- Activity
Only the lines below, from the one with "Tejero-Cicuéndez, H., A." through the one with "2021b. Ecological specialization, rather", are to be written out, exactly.

───── Data listing ─────

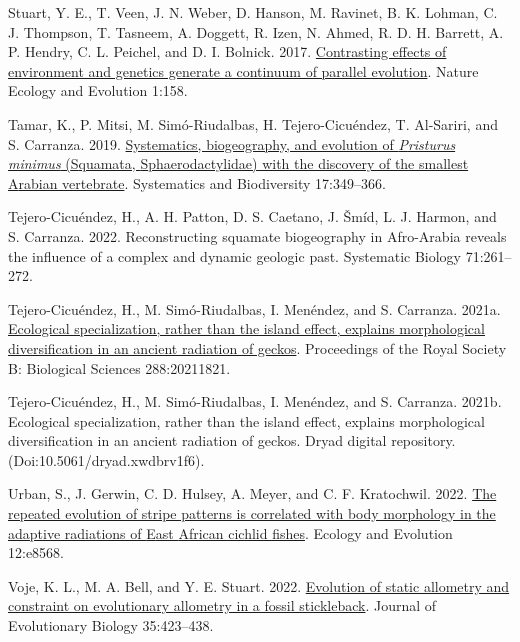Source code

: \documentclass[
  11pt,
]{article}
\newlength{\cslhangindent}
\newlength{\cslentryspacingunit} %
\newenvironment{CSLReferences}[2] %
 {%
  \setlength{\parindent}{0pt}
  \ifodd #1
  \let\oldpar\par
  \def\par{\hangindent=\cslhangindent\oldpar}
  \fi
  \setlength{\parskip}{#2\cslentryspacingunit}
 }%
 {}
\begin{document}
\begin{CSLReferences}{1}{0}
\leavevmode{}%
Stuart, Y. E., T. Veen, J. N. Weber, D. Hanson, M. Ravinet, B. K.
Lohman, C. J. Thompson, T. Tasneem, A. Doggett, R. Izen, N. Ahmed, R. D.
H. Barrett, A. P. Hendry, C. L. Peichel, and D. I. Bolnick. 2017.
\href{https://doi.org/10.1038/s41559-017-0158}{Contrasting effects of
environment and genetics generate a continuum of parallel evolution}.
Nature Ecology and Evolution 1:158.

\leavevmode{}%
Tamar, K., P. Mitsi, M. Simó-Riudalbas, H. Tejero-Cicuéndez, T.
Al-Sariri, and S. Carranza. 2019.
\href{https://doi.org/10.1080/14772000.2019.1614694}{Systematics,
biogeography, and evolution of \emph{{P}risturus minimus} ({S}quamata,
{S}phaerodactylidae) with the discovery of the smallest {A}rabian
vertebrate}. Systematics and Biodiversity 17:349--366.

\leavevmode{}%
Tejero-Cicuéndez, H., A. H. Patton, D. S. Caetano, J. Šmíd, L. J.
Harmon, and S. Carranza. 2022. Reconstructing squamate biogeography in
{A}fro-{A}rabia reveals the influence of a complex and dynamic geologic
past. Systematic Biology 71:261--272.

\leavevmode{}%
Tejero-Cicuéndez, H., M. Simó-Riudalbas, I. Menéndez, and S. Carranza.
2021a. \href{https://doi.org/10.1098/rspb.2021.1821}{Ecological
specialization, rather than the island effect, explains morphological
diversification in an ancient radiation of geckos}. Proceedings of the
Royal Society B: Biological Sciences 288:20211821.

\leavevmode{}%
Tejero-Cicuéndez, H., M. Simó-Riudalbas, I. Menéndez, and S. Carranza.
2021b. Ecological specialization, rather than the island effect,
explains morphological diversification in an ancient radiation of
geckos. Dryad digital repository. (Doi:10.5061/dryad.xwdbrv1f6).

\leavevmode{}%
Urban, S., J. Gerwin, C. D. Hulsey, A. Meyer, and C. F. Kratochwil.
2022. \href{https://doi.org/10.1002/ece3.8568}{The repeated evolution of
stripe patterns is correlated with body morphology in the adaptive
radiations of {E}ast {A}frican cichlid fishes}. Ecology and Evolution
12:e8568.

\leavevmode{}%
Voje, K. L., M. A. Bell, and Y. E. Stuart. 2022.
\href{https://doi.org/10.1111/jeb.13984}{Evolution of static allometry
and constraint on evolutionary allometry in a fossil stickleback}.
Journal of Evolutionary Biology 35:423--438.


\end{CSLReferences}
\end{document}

─────
───── Data listing ─────

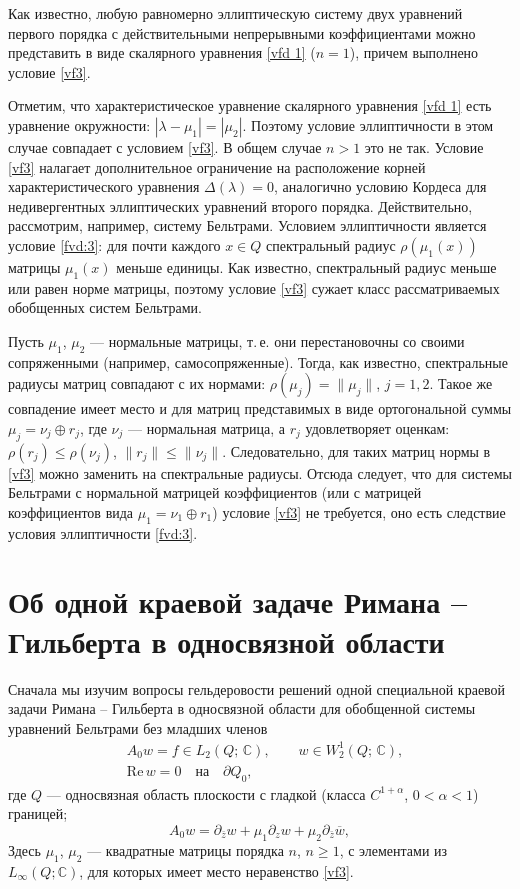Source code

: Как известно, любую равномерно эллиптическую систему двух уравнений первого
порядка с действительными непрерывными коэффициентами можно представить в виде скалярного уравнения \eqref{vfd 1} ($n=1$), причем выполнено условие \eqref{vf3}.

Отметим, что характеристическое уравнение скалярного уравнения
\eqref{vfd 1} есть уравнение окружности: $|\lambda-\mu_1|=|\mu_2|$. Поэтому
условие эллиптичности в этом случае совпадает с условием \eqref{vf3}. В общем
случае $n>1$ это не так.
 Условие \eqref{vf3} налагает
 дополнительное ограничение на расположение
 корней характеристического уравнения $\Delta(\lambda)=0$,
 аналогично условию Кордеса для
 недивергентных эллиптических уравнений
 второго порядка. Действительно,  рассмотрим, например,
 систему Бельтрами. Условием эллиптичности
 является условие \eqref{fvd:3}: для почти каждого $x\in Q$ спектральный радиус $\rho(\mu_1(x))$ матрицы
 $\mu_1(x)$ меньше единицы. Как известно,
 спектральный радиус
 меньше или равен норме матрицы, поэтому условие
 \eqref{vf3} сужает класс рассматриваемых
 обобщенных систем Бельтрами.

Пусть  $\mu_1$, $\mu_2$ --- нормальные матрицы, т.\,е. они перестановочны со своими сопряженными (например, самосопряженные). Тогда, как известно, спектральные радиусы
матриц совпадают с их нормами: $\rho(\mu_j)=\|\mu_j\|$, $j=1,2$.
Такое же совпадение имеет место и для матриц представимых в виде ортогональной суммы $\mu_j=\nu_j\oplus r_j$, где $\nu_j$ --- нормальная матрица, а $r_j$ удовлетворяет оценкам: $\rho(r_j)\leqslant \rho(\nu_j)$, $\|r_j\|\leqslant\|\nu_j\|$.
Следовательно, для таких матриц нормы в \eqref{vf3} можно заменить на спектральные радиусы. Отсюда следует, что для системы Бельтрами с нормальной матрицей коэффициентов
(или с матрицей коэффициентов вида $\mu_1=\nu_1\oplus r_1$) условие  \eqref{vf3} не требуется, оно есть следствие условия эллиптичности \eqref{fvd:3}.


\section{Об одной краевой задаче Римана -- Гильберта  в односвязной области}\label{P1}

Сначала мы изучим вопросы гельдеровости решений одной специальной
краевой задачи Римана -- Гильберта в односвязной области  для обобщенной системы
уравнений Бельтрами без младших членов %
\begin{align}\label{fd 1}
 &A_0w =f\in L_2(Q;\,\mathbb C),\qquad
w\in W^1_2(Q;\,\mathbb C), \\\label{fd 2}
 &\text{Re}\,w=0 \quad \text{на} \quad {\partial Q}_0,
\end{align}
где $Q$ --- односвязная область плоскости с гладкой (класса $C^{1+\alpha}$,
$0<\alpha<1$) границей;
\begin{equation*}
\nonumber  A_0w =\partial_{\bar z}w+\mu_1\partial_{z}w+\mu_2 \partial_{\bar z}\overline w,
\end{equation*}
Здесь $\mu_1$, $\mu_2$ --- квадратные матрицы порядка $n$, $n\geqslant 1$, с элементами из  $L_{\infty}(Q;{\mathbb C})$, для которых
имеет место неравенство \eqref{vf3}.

─────
───── Data listing ─────

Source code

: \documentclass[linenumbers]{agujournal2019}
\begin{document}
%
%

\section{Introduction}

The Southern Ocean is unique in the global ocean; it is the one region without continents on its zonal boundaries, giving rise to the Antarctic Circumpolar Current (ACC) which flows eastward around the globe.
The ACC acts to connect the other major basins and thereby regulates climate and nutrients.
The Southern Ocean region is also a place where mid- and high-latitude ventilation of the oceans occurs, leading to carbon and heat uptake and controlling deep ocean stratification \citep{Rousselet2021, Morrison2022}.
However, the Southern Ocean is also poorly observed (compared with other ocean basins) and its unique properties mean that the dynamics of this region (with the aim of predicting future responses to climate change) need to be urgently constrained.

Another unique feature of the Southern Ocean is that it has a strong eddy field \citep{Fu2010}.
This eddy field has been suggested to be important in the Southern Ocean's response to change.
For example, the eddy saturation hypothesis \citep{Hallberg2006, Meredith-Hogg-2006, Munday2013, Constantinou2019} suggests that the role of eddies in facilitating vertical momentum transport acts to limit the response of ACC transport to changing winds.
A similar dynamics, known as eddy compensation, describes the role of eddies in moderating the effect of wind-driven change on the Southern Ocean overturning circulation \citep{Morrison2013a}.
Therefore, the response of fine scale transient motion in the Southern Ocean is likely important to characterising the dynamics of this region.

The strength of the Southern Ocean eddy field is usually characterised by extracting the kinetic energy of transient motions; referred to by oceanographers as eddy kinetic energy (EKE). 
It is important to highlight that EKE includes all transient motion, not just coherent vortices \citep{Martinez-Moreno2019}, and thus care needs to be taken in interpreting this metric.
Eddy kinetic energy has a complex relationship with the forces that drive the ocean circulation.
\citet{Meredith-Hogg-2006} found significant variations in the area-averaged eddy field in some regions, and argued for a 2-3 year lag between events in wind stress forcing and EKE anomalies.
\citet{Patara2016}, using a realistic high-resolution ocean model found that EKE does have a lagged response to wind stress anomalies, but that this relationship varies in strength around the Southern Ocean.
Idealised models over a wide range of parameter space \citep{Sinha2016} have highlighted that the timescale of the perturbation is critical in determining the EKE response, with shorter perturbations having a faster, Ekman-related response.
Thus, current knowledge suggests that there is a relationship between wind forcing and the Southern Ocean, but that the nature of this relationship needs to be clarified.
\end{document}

─────

- Written reply
Tejero-Cicuéndez, H., A. H. Patton, D. S. Caetano, J. Šmíd, L. J.
Harmon, and S. Carranza. 2022. Reconstructing squamate biogeography in
{A}fro-{A}rabia reveals the influence of a complex and dynamic geologic
past. Systematic Biology 71:261--272.

\leavevmode{}%
Tejero-Cicuéndez, H., M. Simó-Riudalbas, I. Menéndez, and S. Carranza.
2021a. \href{https://doi.org/10.1098/rspb.2021.1821}{Ecological
specialization, rather than the island effect, explains morphological
diversification in an ancient radiation of geckos}. Proceedings of the
Royal Society B: Biological Sciences 288:20211821.

\leavevmode{}%
Tejero-Cicuéndez, H., M. Simó-Riudalbas, I. Menéndez, and S. Carranza.
2021b. Ecological specialization, rather than the island effect,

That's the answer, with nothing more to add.